First (at least as placed in the ebook) there is the collected mass of footnotes for each chapter, which hopefully you’ve been jumping to as you were reading. Most of the footnotes are more in the nature of a parenthetical statement, elaborating or defining something in the text. They include source citations or recommendations for further reading too (the abbreviation “cf.” appears a lot). For this section, the Kindle edition justifies its own existence. This book was impeccably digitized and all the hyperlink functions worked whether accessed from the body text or from the footnote text.
This book is a tertiary source in that, while it provides samples of the primary sources, it is mostly summarizing the work and analyses of sources indirectly. Summaries will always reflect the priorities of their authors, for good or ill, and need to held accountable with their sources. As such, Hoyland introduces his bibliography with the statement, “Since the source material for pre-Islamic Arabia is so little known and because almost every hypothesis I have advanced is contested or contestable, it is necessary for me to give in full the primary and secondary literature upon which I have directly relied,” (p. 256). I wish that this statement had been expanded into a proper conclusion, as I think it’s an important ingredient in a work like this and especially in a work aimed at attracting new people. I think one of the hardest things to find as a newcomer to the field is a sequential path deeper into the material.
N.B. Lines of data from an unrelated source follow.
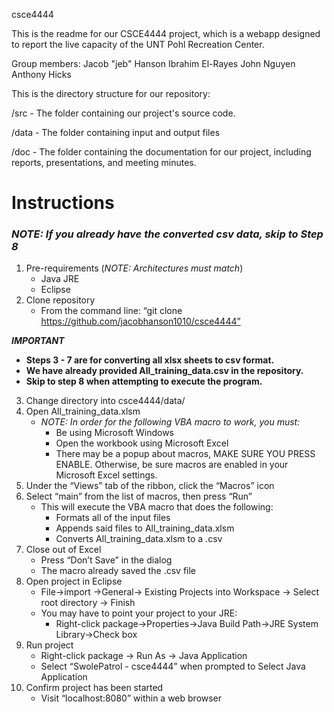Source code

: csce4444

This is the readme for our CSCE4444 project, which is a webapp designed to report the live capacity of the UNT Pohl Recreation Center.

Group members:
Jacob "jeb" Hanson
Ibrahim El-Rayes
John Nguyen
Anthony Hicks

This is the directory structure for our repository:

/src - The folder containing our project's source code.

/data - The folder containing input and output files

/doc - The folder containing the documentation for our project, including reports, presentations, and meeting minutes.

# Instructions

### *NOTE: If you already have the converted csv data, skip to Step 8*

1.  Pre-requirements (*NOTE: Architectures must match*)
    * Java JRE
    * Eclipse
2. Clone repository
    * From the command line: “git clone https://github.com/jacobhanson1010/csce4444”

***IMPORTANT*** 
* **Steps 3 - 7 are for converting all xlsx sheets to csv format.** 
* **We have already provided All_training_data.csv in the repository.**
* **Skip to step 8 when attempting to execute the program.**

3. Change directory into csce4444/data/
4. Open All_training_data.xlsm
    * *NOTE: In order for the following VBA macro to work, you must:*
        * Be using Microsoft Windows
        * Open the workbook using Microsoft Excel
        * There may be a popup about macros, MAKE SURE YOU PRESS ENABLE. Otherwise, be sure macros are enabled in your Microsoft Excel settings.
5. Under the “Views” tab of the ribbon, click the “Macros” icon
6. Select “main” from the list of macros, then press “Run”
    * This will execute the VBA macro that does the following:
        * Formats all of the input files
        * Appends said files to All_training_data.xlsm
        * Converts All_training_data.xlsm to a .csv
7. Close out of Excel
    * Press “Don’t Save” in the dialog
    * The macro already saved the .csv file
8. Open project in Eclipse
    * File→import →General→ Existing Projects into Workspace → Select root directory → Finish
    * You may have to point your project to your JRE:
        * Right-click package→Properties→Java Build Path→JRE System Library→Check box
9. Run project
    * Right-click package → Run As → Java Application
    * Select “SwolePatrol - csce4444” when prompted to Select Java Application
10. Confirm project has been started
    * Visit “localhost:8080” within a web browser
Especially in this age of the internet there are a lot of opportunities to be a beginner, but guidance beyond that point is very scarce and it’s hard to find a sturdy bridge from “beginner” to “advanced.” So if Hoyland had introduced some ways to get involved in this field (which careers make headway in what areas, what lay work can be done in the periphery, what schools of thought compete in the dialogue), and then connected any statements about such to which works he read in preparation for writing this book, that could have been useful for anyone who wanted help envisioning their potential role. However, Hoyland does not leave the newbie totally adrift because he provides a thorough bibliography –and what an awesome one it is! The person who wants to investigate Hoyland’s summaries or get deeper into a subject can turn to this well organized and partially annotated bibliography for further reading and exploration.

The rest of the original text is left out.